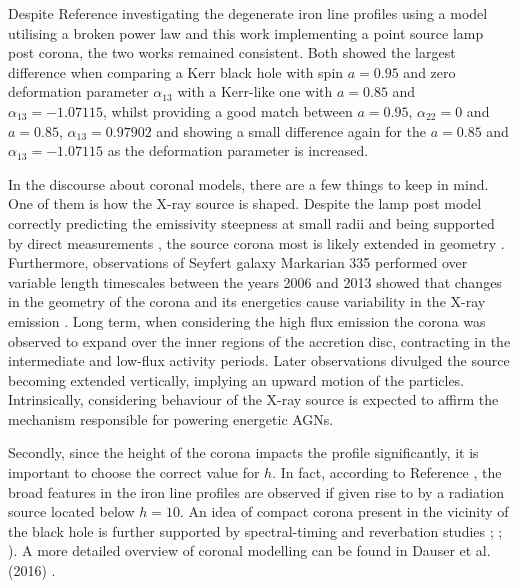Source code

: \documentclass[fleqn,usenatbib,useAMS]{mnras}
\begin{document}
Despite Reference \cite{johannsen2014x} investigating the degenerate iron line profiles using a model utilising a broken power law and this work implementing a point source lamp post corona, the two works remained consistent. Both showed the largest difference when comparing a Kerr black hole with spin $a = 0.95$ and zero deformation parameter $\alpha_{13}$ with a Kerr-like one with $a = 0.85$ and $\alpha_{13} = -1.07115$, whilst providing a good match between $a = 0.95$,  $\alpha_{22} = 0$ and $a = 0.85$, $\alpha_{13} = 0.97902$ and showing a small difference again for the $a = 0.85$ and $\alpha_{13} = -1.07115$ as the deformation parameter is increased. 

In the discourse about coronal models, there are a few things to keep in mind. One of them is how the X-ray source is shaped. Despite the lamp post model correctly predicting the emissivity steepness at small radii and being supported by direct measurements \cite{wilkins2012understanding}, the source corona most is likely extended in geometry \cite{wilkins2015driving}. Furthermore, observations of Seyfert galaxy Markarian 335 performed over variable length timescales between the years 2006 and 2013 showed that changes in the geometry of the corona and its energetics cause variability in the X-ray emission \cite{wilkins2015driving}. Long term, when considering the high flux emission the corona was observed to expand over the inner regions of the accretion disc, contracting in the intermediate and low-flux activity periods. Later observations divulged the source becoming extended vertically, implying an upward motion of the particles. Intrinsically, considering behaviour of the X-ray source is expected to affirm the mechanism responsible for powering energetic AGNs.

Secondly, since the height of the corona impacts the profile significantly, it is important to choose the correct value for $h$. In fact, according to Reference \cite{fabian2014determination}, the broad features in the iron line profiles are observed if given rise to by a radiation source located below $h=10$. An idea of compact corona present in the vicinity of the black hole is further supported by spectral-timing and reverbation studies \cite{cackett2014modelling}; \cite{kara2013discovery}; \cite{uttley2014x}). A more detailed overview of coronal modelling can be found in Dauser et al. (2016) \cite{dauser2016relativistic}.
\end{document}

Exercise prompt:
What you return must be the lines from the line holding "Secondly, since the" through the final line of the material, word for word, and nothing more.

Exercise response:
Secondly, since the height of the corona impacts the profile significantly, it is important to choose the correct value for $h$. In fact, according to Reference \cite{fabian2014determination}, the broad features in the iron line profiles are observed if given rise to by a radiation source located below $h=10$. An idea of compact corona present in the vicinity of the black hole is further supported by spectral-timing and reverbation studies \cite{cackett2014modelling}; \cite{kara2013discovery}; \cite{uttley2014x}). A more detailed overview of coronal modelling can be found in Dauser et al. (2016) \cite{dauser2016relativistic}.
\end{document}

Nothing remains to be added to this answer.